Rooted or Rootless? The Reality of Third Culture Adults

by Martha Mumba | Oct 3, 2025 | Features

For many people, home is a singular, familiar place. Home could be a childhood house, a city or neighbourhood we have known our whole lives, or even the country we are from. However, for Adult Third Culture Kids (ATCKs), the concept of home is far more complex. Growing up in a country that is different from your parents’ homeland raises important questions: Where is home? Where am I from?

ATCKs grow up in different environments from their parents and often have to navigate and balance the diverse cultures of their host country and their parents’ culture. As ATCKs grow into adulthood, their multicultural upbringing shapes their identity, career paths, and relationships in unique ways. This raises the question: are they rootless, or are they rooted everywhere? 

The Three Pillars of Identity 

According to Wherapy, ATCKs balance three different pillars:

  1. The homeland: the country whose passport declares “home”
  2. The host culture: where they grew up
  3. The in-between identity: the individual’s identity is not tied to one place; therefore, they are considered a global nomad

Nokutenda, a first-year student born in Zimbabwe and raised in Eswatini, described this duality vividly. “At home, my parents made sure I stayed connected to Zimbabwean values, but outside, I had to adjust to Swazi culture. It’s like living in two worlds at once,” they said.

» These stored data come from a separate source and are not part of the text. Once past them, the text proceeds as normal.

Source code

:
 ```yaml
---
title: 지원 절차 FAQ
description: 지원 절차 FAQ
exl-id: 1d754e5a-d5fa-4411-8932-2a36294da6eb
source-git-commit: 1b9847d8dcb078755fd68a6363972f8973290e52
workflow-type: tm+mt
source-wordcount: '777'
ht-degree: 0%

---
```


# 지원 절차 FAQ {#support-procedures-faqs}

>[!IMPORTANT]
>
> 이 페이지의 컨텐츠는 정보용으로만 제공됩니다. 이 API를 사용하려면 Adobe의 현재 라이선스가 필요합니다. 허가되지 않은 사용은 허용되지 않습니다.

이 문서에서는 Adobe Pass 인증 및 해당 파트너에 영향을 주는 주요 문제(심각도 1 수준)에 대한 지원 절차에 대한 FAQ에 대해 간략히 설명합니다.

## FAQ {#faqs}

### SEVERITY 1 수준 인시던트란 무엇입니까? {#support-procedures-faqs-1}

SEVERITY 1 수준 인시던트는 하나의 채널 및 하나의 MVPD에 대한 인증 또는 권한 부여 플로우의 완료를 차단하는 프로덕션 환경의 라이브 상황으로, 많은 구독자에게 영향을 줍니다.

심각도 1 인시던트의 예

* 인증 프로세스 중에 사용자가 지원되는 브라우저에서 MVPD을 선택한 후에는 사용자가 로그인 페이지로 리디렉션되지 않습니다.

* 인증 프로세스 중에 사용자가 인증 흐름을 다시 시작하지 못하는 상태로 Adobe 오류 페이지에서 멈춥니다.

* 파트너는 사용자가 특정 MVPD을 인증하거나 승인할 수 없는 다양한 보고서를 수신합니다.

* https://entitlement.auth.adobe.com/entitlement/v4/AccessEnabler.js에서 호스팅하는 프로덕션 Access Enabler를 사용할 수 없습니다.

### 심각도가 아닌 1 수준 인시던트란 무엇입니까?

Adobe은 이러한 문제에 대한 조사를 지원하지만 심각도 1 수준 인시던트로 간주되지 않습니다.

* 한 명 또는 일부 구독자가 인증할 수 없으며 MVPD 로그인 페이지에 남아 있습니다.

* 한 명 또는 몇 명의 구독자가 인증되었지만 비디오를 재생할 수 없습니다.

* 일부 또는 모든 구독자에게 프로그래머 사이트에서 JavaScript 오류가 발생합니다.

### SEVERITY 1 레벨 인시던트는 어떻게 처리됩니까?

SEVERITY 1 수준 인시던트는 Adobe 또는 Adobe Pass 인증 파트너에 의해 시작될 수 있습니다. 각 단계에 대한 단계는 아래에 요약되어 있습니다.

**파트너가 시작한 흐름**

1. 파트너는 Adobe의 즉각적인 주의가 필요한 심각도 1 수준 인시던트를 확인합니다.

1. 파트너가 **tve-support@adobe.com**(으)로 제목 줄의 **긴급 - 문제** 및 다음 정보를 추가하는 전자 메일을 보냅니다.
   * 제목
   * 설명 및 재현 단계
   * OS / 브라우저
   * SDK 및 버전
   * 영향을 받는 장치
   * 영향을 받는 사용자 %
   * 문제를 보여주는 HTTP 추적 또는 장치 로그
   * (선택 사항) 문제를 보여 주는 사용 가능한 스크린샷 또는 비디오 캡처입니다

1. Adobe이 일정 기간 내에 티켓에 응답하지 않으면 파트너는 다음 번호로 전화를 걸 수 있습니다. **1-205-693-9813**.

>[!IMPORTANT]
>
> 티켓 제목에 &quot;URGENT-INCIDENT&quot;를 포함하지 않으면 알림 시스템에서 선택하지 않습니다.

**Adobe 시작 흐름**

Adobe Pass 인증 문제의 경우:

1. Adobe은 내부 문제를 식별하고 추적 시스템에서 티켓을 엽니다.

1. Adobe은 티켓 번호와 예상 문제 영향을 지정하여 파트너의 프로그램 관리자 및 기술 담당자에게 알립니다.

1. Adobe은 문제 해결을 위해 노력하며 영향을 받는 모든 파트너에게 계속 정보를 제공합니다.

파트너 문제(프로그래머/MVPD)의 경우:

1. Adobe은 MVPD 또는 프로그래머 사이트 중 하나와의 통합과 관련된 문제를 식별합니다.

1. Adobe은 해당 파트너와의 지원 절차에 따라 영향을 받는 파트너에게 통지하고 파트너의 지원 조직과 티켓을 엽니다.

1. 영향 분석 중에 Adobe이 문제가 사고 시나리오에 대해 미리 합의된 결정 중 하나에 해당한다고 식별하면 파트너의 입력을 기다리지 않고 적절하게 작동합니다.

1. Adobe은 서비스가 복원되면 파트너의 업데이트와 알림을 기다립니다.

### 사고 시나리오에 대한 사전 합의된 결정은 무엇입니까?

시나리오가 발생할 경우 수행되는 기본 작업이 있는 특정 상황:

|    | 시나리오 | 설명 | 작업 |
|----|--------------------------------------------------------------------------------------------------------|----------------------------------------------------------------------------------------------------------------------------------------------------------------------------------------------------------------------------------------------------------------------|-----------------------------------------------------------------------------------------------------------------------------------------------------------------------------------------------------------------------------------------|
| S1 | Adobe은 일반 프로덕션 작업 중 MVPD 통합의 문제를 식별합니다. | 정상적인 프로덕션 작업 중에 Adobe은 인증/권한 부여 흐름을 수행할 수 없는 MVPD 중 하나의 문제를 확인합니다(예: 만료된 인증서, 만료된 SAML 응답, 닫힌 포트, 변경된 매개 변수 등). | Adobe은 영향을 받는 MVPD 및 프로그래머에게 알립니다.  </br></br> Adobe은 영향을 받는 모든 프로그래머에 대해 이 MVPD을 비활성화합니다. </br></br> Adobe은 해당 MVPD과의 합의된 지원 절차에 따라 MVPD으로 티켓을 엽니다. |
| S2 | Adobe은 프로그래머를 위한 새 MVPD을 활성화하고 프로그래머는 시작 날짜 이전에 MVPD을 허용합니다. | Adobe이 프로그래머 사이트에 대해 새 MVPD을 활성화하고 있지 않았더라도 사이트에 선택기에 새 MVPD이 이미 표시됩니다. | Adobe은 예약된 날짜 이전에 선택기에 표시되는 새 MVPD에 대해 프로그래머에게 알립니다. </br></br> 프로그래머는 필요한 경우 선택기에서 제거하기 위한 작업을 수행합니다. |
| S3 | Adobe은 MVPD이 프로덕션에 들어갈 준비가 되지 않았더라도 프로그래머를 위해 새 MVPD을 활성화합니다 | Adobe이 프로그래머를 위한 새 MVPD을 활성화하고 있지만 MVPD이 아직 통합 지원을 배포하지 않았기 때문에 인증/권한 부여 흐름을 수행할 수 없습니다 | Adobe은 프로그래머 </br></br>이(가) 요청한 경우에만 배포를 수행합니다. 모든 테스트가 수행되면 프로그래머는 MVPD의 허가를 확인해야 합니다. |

The Perks of Being an ATCK

Being an ATCK is not all about existential dread and frequent identity crises. There are a few perks:

  • Multilingual flex: Who does not want to boast about knowing multiple languages and casually drop a “merci” mid-sentence?
  • Cultural fluency: Constantly switching between customs, languages, and norms builds adaptability and creates a deeper understanding of the world. 
  • International foodie: Our taste buds have either been blessed or left in absolute shock with different cuisines. Not only do we learn new recipes, but if we are lucky, we are let in on the “secret ingredient” to a generational recipe.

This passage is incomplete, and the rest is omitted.